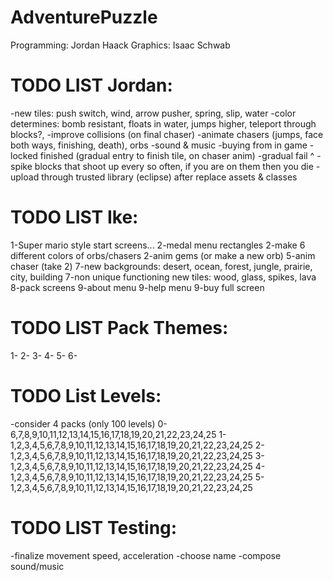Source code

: AdventurePuzzle
=========
Programming: Jordan Haack
Graphics: Isaac Schwab

TODO LIST Jordan:
=========
-new tiles: push switch, wind, arrow pusher, spring, slip, water
-color determines: bomb resistant, floats in water, jumps higher, teleport through blocks?,
-improve collisions (on final chaser)
-animate chasers (jumps, face both ways, finishing, death), orbs
-sound & music
-buying from in game
-locked finished (gradual entry to finish tile, on chaser anim)
-gradual fail ^
-spike blocks that shoot up every so often, if you are on them then you die
-upload through trusted library (eclipse) after replace assets & classes

TODO LIST Ike:
=========
1-Super mario style start screens...
2-medal menu rectangles
2-make 6 different colors of orbs/chasers
2-anim gems (or make a new orb)
5-anim chaser (take 2)
7-new backgrounds: desert, ocean, forest, jungle, prairie, city, building
7-non unique functioning new tiles: wood, glass, spikes, lava
8-pack screens
9-about menu
9-help menu
9-buy full screen

TODO LIST Pack Themes:
=========
1-
2-
3-
4-
5-
6-

TODO List Levels:
=========
-consider 4 packs (only 100 levels)
0-6,7,8,9,10,11,12,13,14,15,16,17,18,19,20,21,22,23,24,25
1-1,2,3,4,5,6,7,8,9,10,11,12,13,14,15,16,17,18,19,20,21,22,23,24,25
2-1,2,3,4,5,6,7,8,9,10,11,12,13,14,15,16,17,18,19,20,21,22,23,24,25
3-1,2,3,4,5,6,7,8,9,10,11,12,13,14,15,16,17,18,19,20,21,22,23,24,25
4-1,2,3,4,5,6,7,8,9,10,11,12,13,14,15,16,17,18,19,20,21,22,23,24,25
5-1,2,3,4,5,6,7,8,9,10,11,12,13,14,15,16,17,18,19,20,21,22,23,24,25

TODO LIST Testing:
=========
-finalize movement speed, acceleration
-choose name
-compose sound/music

• _WORK REQUIRED_: Everything in the entries above should be written out again exactly, except the images.

• _REPLY TO THE EXERCISE_:
Source code

: AdventurePuzzle
=========
Programming: Jordan Haack
Graphics: Isaac Schwab

TODO LIST Jordan:
=========
-new tiles: push switch, wind, arrow pusher, spring, slip, water
-color determines: bomb resistant, floats in water, jumps higher, teleport through blocks?,
-improve collisions (on final chaser)
-animate chasers (jumps, face both ways, finishing, death), orbs
-sound & music
-buying from in game
-locked finished (gradual entry to finish tile, on chaser anim)
-gradual fail ^
-spike blocks that shoot up every so often, if you are on them then you die
-upload through trusted library (eclipse) after replace assets & classes

TODO LIST Ike:
=========
1-Super mario style start screens...
2-medal menu rectangles
2-make 6 different colors of orbs/chasers
2-anim gems (or make a new orb)
5-anim chaser (take 2)
7-new backgrounds: desert, ocean, forest, jungle, prairie, city, building
7-non unique functioning new tiles: wood, glass, spikes, lava
8-pack screens
9-about menu
9-help menu
9-buy full screen

TODO LIST Pack Themes:
=========
1-
2-
3-
4-
5-
6-

TODO List Levels:
=========
-consider 4 packs (only 100 levels)
0-6,7,8,9,10,11,12,13,14,15,16,17,18,19,20,21,22,23,24,25
1-1,2,3,4,5,6,7,8,9,10,11,12,13,14,15,16,17,18,19,20,21,22,23,24,25
2-1,2,3,4,5,6,7,8,9,10,11,12,13,14,15,16,17,18,19,20,21,22,23,24,25
3-1,2,3,4,5,6,7,8,9,10,11,12,13,14,15,16,17,18,19,20,21,22,23,24,25
4-1,2,3,4,5,6,7,8,9,10,11,12,13,14,15,16,17,18,19,20,21,22,23,24,25
5-1,2,3,4,5,6,7,8,9,10,11,12,13,14,15,16,17,18,19,20,21,22,23,24,25

TODO LIST Testing:
=========
-finalize movement speed, acceleration
-choose name
-compose sound/music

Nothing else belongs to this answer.